The state’s economy sharply declined after it was separated from the mineral-rich Jharkhand.
The then Rabri Devi government had found it extremely difficult to run the state. So when it was voted out of power in 2005, Nitish decided to shore up the state economy by adopting the excise policy.
But socially, the Nitish government’s move was not appreciated as the free sale and consumption of liquor led to a huge jump in domestic violence crimes. What’s worse, these crimes went unreported.
As no first information reports were lodged, the status of law and order on paper appeared rosy.
The power equation
By 2015, the situation had turned so bad that on July 9 that year, the chief minister was gheraoed by a large group of women self-help workers to protest against the negative impact of rampant alcoholism.
Nitish had then announced that he would impose the prohibition after he returns to power. The state assembly elections in Bihar were due in October-November that year.
What the chief minister had failed to realise was that the liquor lobby promoted by him in the last nine years had become strong. The beneficiaries of the previous excise policy included many prominent JD(U) and BJP leaders.
It was Nitish, who in February 2010 had sacked his then excise minister, Jamshed Ashraf, when he had tried to expose the liquor scam.
Interestingly, the BJP always stood behind Nitish on this count, when it was an ally till June 16, 2013, and again between July 26, 2017 and August 9, 2022, when it was in the government for the second time.
However, after the latest hooch tragedy, its leaders are citing a series of large-scale deaths which rocked Bihar in the past so many years.
What they are not highlighting is that they had strongly defended him when they were sharing power with Nitish.
When Bihar was declared dry, the media had turned against Nitish, saying the state would lose a lot of investments. However, they never seemed to have questioned the Gujarat government’s liquor policy.
Although Gujarat woos huge foreign investments, but according to estimates, it suffers a loss of Rs 10,000 crore annually due to prohibition.
Bihar was earning Rs 4,000 crore annually from the tax on liquor till 2015-16.
The question here is, why did Prime Minister Modi openly applaud Nitish’s prohibition policy in January 2017.
This was because two months prior to the prime minister’s Patna speech, the Bihar chief minister had supported the November 8, 2016, demonetisation decision of the Union government. The saffron party’s efforts to attract Nitish back to the NDA fold had started back then. On July 26, the move had materialised.
Liquor, a poll issue
The BJP had raised the prohibition policy of Bihar as an election issue ahead of the recent bypolls in the state.

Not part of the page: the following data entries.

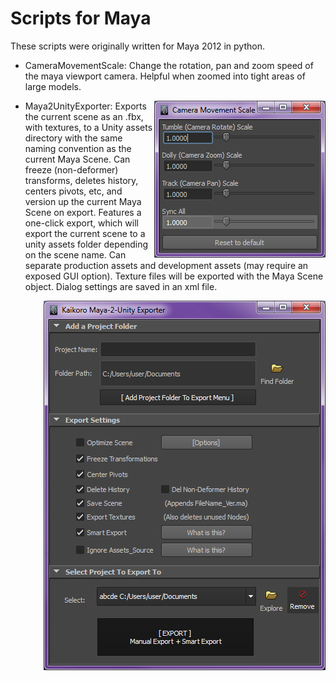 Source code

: # Scripts for Maya

These scripts were originally written for Maya 2012 in python.

*   CameraMovementScale: Change the rotation, pan and zoom speed of the maya viewport camera. Helpful when zoomed into tight areas of large models.

<img align="right" src="/CameraMovementScale/screenshot.png?raw=true">

*   Maya2UnityExporter: Exports the current scene as an .fbx, with textures, to a Unity assets directory with the same naming convention as the current Maya Scene. Can freeze (non-deformer) transforms, deletes history, centers pivots, etc, and version up the current Maya Scene on export. Features a one-click export, which will export the current scene to a unity assets folder depending on the scene name. Can separate production assets and development assets (may require an exposed GUI option). Texture files will be exported with the Maya Scene object. Dialog settings are saved in an xml file.

<img align="right" src="/Maya2UnityExporter/screenshot.png?raw=true"> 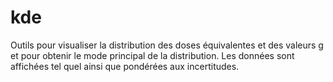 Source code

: # kde
Outils pour visualiser la distribution des doses équivalentes et des valeurs g et pour obtenir le mode principal de la distribution. Les données sont affichées tel quel ainsi que pondérées aux incertitudes.
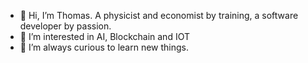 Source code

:- 👋 Hi, I’m Thomas. A physicist and economist by training, a software developer by passion.
- 👀 I’m interested in AI, Blockchain and IOT
- 🌱 I’m always curious to learn new things. 


<!---
s6thgehr/s6thgehr is a ✨ special ✨ repository because its `README.md` (this file) appears on your GitHub profile.
You can click the Preview link to take a look at your changes.
--->
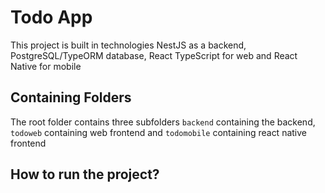 # Todo App 

This project is built in technologies NestJS as a backend, PostgreSQL/TypeORM database, React TypeScript for web and React Native for mobile

## Containing Folders

The root folder contains three subfolders `backend` containing the backend, `todoweb` containing web frontend and `todomobile` containing react native frontend

## How to run the project?
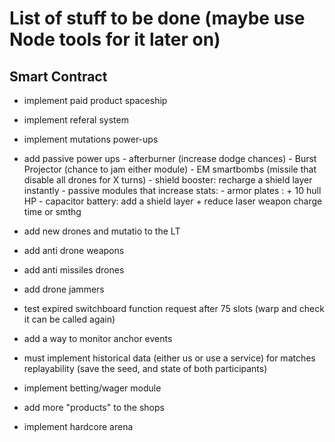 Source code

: # List of stuff to be done (maybe use Node tools for it later on)

## Smart Contract

- implement paid product spaceship

- implement referal system

- implement mutations power-ups

- add passive power ups
        - afterburner (increase dodge chances)
        - Burst Projector (chance to jam either module)
        - EM smartbombs (missile that disable all drones for X turns)
        - shield booster: recharge a shield layer instantly
        - passive modules that increase stats:
                - armor plates : + 10 hull HP
                - capacitor battery: add a shield layer + reduce laser weapon charge time or smthg

- add new drones and mutatio to the LT
- add anti drone weapons
- add anti missiles drones
- add drone jammers

- test expired switchboard function request after 75 slots (warp and check it can be called again)

- add a way to monitor anchor events

- must implement historical data (either us or use a service) for matches replayability (save the seed, and state of both participants)

- implement betting/wager module

- add more "products" to the shops

- implement hardcore arena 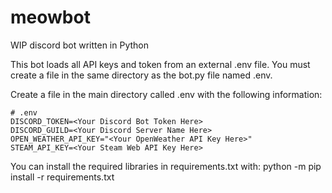 # meowbot
WIP discord bot written in Python


This bot loads all API keys and token from an external .env file.
You must create a file in the same directory as the bot.py file named .env.

Create a file in the main directory called .env with the following information:
    
    # .env
    DISCORD_TOKEN=<Your Discord Bot Token Here>
    DISCORD_GUILD=<Your Discord Server Name Here>
    OPEN_WEATHER_API_KEY="<Your OpenWeather API Key Here>"
    STEAM_API_KEY=<Your Steam Web API Key Here>
  
You can install the required libraries in requirements.txt with: python -m pip install -r requirements.txt
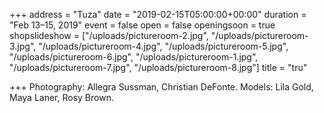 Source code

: +++
address = "Tuza"
date = "2019-02-15T05:00:00+00:00"
duration = "Feb 13–15, 2019"
event = false
open = false
openingsoon = true
shopslideshow = ["/uploads/pictureroom-2.jpg", "/uploads/pictureroom-3.jpg", "/uploads/pictureroom-4.jpg", "/uploads/pictureroom-5.jpg", "/uploads/pictureroom-6.jpg", "/uploads/pictureroom-1.jpg", "/uploads/pictureroom-7.jpg", "/uploads/pictureroom-8.jpg"]
title = "tru"

+++
Photography: Allegra Sussman, Christian DeFonte. Models: Lila Gold, Maya Laner, Rosy Brown. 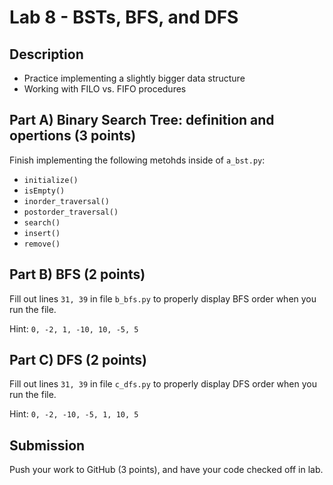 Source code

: # Lab 8 - BSTs, BFS, and DFS

## Description

- Practice implementing a slightly bigger data structure
- Working with FILO vs. FIFO procedures

## Part A) Binary Search Tree: definition and opertions (3 points)

Finish implementing the following metohds inside of `a_bst.py`:

* `initialize()`
* `isEmpty()`
* `inorder_traversal()`
* `postorder_traversal()`
* `search()`
* `insert()`
* `remove()`

## Part B) BFS (2 points)

Fill out lines `31, 39` in file `b_bfs.py` to properly display BFS order when you run the file.

Hint: `0, -2, 1, -10, 10, -5, 5`


## Part C) DFS (2 points)

Fill out lines `31, 39` in file `c_dfs.py` to properly display DFS order when you run the file.

Hint: `0, -2, -10, -5, 1, 10, 5`


## Submission

Push your work to GitHub (3 points), and have your code checked off in lab.
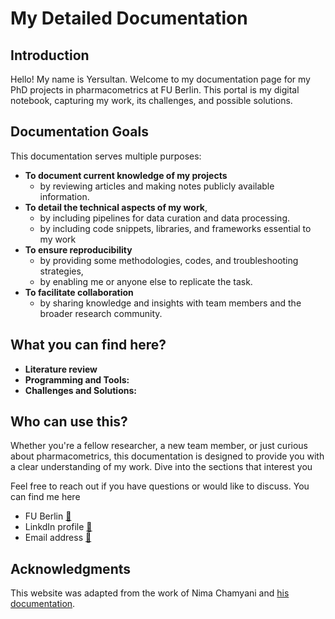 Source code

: # My Detailed Documentation

## Introduction

Hello! My name is Yersultan. Welcome to my documentation page for my PhD projects in pharmacometrics at FU Berlin. This portal is my digital notebook, capturing my work, its challenges, and possible solutions.

## Documentation Goals

This documentation serves multiple purposes:

- **To document current knowledge of my projects**
    - by reviewing articles and making notes publicly available information.
- **To detail the technical aspects of my work**,
    - by including pipelines for data curation and data processing.
    - by including code snippets, libraries, and frameworks essential to my work
- **To ensure reproducibility** 
    - by providing some methodologies, codes, and troubleshooting strategies, 
    - by enabling me or anyone else to replicate the task.
- **To facilitate collaboration** 
    - by sharing knowledge and insights with team members and the broader research community.

## What you can find here?

- **Literature review**
- **Programming and Tools:** 
- **Challenges and Solutions:** 

## Who can use this?

Whether you're a fellow researcher, a new team member, or just curious about pharmacometrics, this documentation is designed to provide you with a clear understanding of my work. Dive into the sections that interest you

Feel free to reach out if you have questions or would like to discuss. You can find me here 

- FU Berlin [🔗](https://www.bcp.fu-berlin.de/pharmazie/faecher/klinische_pharmazie/arbeitsgruppe_kloft/mitarbeiter/Doktoranden_innen/Yersultan_Mirasbekov) 
- LinkdIn profile [🔗](https://www.linkedin.com/in/yersultan-m/)
- Email address [🔗](mailto:yersultan.mirasbekov@fu-berlin.de)

## Acknowledgments 

This website was adapted from the work of Nima Chamyani and [his documentation](https://github.com/NeuroGranberg/Nima_Documentation). 
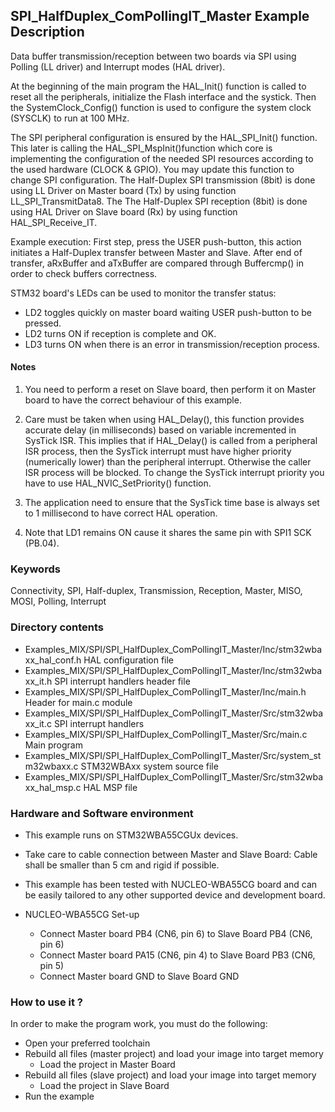 ## <b>SPI_HalfDuplex_ComPollingIT_Master Example Description</b>

Data buffer transmission/reception between 
two boards via SPI using Polling (LL driver) and Interrupt modes (HAL driver).

At the beginning of the main program the HAL_Init() function is called to reset 
all the peripherals, initialize the Flash interface and the systick.
Then the SystemClock_Config() function is used to configure the system
clock (SYSCLK) to run at 100 MHz.

The SPI peripheral configuration is ensured by the HAL_SPI_Init() function.
This later is calling the HAL_SPI_MspInit()function which core is implementing
the configuration of the needed SPI resources according to the used hardware (CLOCK & 
GPIO). You may update this function to change SPI configuration.
The Half-Duplex SPI transmission (8bit) is done using LL Driver on Master board (Tx) by using function 
LL_SPI_TransmitData8.
The The Half-Duplex SPI reception (8bit) is done using HAL Driver on Slave board (Rx) by using function 
HAL_SPI_Receive_IT.

Example execution:
First step, press the USER push-button, this action initiates a Half-Duplex transfer 
between Master and Slave.
After end of transfer, aRxBuffer and aTxBuffer are compared through Buffercmp() in order to 
check buffers correctness.

STM32 board's LEDs can be used to monitor the transfer status:

 - LD2 toggles quickly on master board waiting USER push-button to be pressed.
 - LD2 turns ON if reception is complete and OK.
 - LD3 turns ON when there is an error in transmission/reception process.  

#### <b>Notes</b>

 1. You need to perform a reset on Slave board, then perform it on Master board
    to have the correct behaviour of this example.

 2. Care must be taken when using HAL_Delay(), this function provides accurate delay (in milliseconds)
    based on variable incremented in SysTick ISR. This implies that if HAL_Delay() is called from
    a peripheral ISR process, then the SysTick interrupt must have higher priority (numerically lower)
    than the peripheral interrupt. Otherwise the caller ISR process will be blocked.
    To change the SysTick interrupt priority you have to use HAL_NVIC_SetPriority() function.

 3. The application need to ensure that the SysTick time base is always set to 1 millisecond
    to have correct HAL operation.

 4. Note that LD1 remains ON cause it shares the same pin with SPI1 SCK (PB.04).

### <b>Keywords</b>

Connectivity, SPI, Half-duplex, Transmission, Reception, Master, MISO, MOSI, Polling, Interrupt

### <b>Directory contents</b>

  - Examples_MIX/SPI/SPI_HalfDuplex_ComPollingIT_Master/Inc/stm32wbaxx_hal_conf.h   HAL configuration file
  - Examples_MIX/SPI/SPI_HalfDuplex_ComPollingIT_Master/Inc/stm32wbaxx_it.h         SPI interrupt handlers header file
  - Examples_MIX/SPI/SPI_HalfDuplex_ComPollingIT_Master/Inc/main.h                  Header for main.c module  
  - Examples_MIX/SPI/SPI_HalfDuplex_ComPollingIT_Master/Src/stm32wbaxx_it.c         SPI interrupt handlers
  - Examples_MIX/SPI/SPI_HalfDuplex_ComPollingIT_Master/Src/main.c                  Main program
  - Examples_MIX/SPI/SPI_HalfDuplex_ComPollingIT_Master/Src/system_stm32wbaxx.c     STM32WBAxx system source file
  - Examples_MIX/SPI/SPI_HalfDuplex_ComPollingIT_Master/Src/stm32wbaxx_hal_msp.c    HAL MSP file    


### <b>Hardware and Software environment</b>

  - This example runs on STM32WBA55CGUx devices.

  - Take care to cable connection between Master and Slave Board:
    Cable shall be smaller than 5 cm and rigid if possible.

  - This example has been tested with NUCLEO-WBA55CG board and can be
    easily tailored to any other supported device and development board.

  - NUCLEO-WBA55CG Set-up
    - Connect Master board PB4 (CN6, pin 6) to Slave Board PB4 (CN6, pin 6)
    - Connect Master board PA15 (CN6, pin 4) to Slave Board PB3 (CN6, pin 5)
    - Connect Master board GND to Slave Board GND

### <b>How to use it ?</b>

In order to make the program work, you must do the following:

 - Open your preferred toolchain
 - Rebuild all files (master project) and load your image into target memory
    - Load the project in Master Board
 - Rebuild all files (slave project) and load your image into target memory
    - Load the project in Slave Board
 - Run the example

Therefore, it would be premature to answer whether the saffron party would succeed in making the liquor policy introduced by Nitish an election issue in 2024 or in 2025.
A junior police official told The Wire that there is no doubt that the administration has failed. However, he cited some other problems too.
He said that alcohol can be easily smuggled from different states and through the international border with Nepal manned by the Sashastra Seema Bal jawans. The biggest problem, however, according to him, is that they are smuggled on motor boats through the river Ganga.
How can one track them in the midstream, he asked.
Now even women and children are being involved in this racket. The alcohol brought from the neighbouring states is unloaded in an obscure place, he added.
It is not that people are not dying in other states after consuming spurious liquor. But, in Bihar, when a person falls ill after drinking, he does not go to the hospital as he fears that a case would be lodged against him. This aggravates the situation and ultimately leads to his death without proper treatment.
Soroor Ahmed is a Patna-based freelance journalist.